憐れみの施し
(あわれみのほどこし)(Gifts of Mercy)
これは困窮している人にその状況を和らげるために与えられる物のことです。ヘブライ語聖書には,「憐れみの施し」(幾つかの翻訳では,「施し」あるいは「慈善行為」)について直接言及している箇所はありませんが,律法はイスラエル人に,貧しい人々に対する義務について明確な指示を与えていました。困っている兄弟たちを扱う際には手を閉じてはならず,寛大であるべきでした。―申 15:7-10。

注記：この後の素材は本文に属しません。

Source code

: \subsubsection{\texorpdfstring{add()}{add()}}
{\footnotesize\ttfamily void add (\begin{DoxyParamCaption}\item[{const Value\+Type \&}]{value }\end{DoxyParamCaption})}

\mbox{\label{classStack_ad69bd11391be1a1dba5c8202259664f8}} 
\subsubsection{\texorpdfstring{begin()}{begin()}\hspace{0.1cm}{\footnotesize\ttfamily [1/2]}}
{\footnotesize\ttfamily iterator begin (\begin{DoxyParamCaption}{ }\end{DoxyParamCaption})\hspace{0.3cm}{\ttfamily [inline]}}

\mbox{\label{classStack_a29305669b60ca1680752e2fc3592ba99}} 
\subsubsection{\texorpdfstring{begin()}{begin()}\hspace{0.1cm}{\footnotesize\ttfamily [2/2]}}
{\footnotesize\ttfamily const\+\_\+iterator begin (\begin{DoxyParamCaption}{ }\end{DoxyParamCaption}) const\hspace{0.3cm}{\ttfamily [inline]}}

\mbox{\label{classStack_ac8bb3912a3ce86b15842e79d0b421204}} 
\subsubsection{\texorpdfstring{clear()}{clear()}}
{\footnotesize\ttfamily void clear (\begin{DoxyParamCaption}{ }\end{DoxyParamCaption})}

イスラエルの貧しい人々のための備え 律法では,個々の人が他の人のぶどう園や穀物畑に入って,その中でその産物を満ち足りるまで食べてもよいことになっていましたが,何も持ち去るべきではありませんでした。(申 23:24,25)イスラエル人は穀物を収穫する際,畑の端を刈り尽くすことも,畑,オリーブの木,ぶどう園などから採り残しを集めることもしてはなりませんでした。というのは,落ち穂や採り残しは外人居留者,父なし子,やもめなどのためのものだったからです。―レビ 19:9,10; 申 24:19-21。
イスラエル人は3年ごとにその年の産物の十分の一をそっくり携え出し,レビ人,外人居留者,孤児,やもめなどの食物として自分たちの門の内側に蓄えておくことになっていました。―申 14:28,29。「什一」を参照。

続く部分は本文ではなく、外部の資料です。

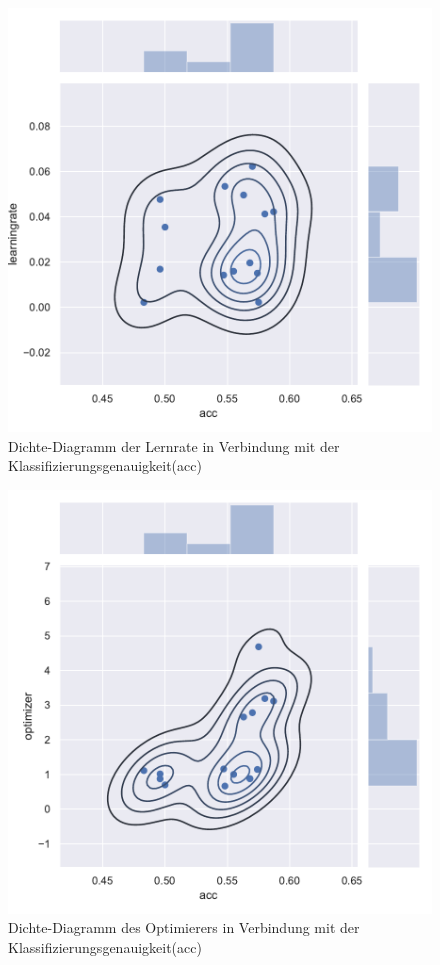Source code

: \begin{figure}[H]
  \centering  
  \includegraphics[scale=0.5]{anhang/GA_50_cifar10_True_big_jointplot_learningrate.pdf}
  \caption{Dichte-Diagramm der Lernrate in Verbindung mit der Klassifizierungsgenauigkeit(acc)}
  
\end{figure}

\begin{figure}[H]
  \centering  
  \includegraphics[scale=0.5]{anhang/GA_50_cifar10_True_big_jointplot_optimizer.pdf}
  \caption{Dichte-Diagramm des Optimierers in Verbindung mit der Klassifizierungsgenauigkeit(acc)}
  
\end{figure}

土地は7年ごとに,また50年目つまりヨベルの年ごとに休まされ,完全な休みの安息が与えられることになっており,通例の穀物の収穫は行なわれませんでした。ですから,何でも自然に生えたものは貧しい人々の食物となりました。もっとも,土地所有者とその奴隷たちや雇われた労働者たちもそれを食べる権利がありました。しかし,一般のイスラエル人は安息年の間,自分たちの蓄えておいた食糧で生活したものと思われます。―出 23:10,11; レビ 25:1-7,11,12,20-22。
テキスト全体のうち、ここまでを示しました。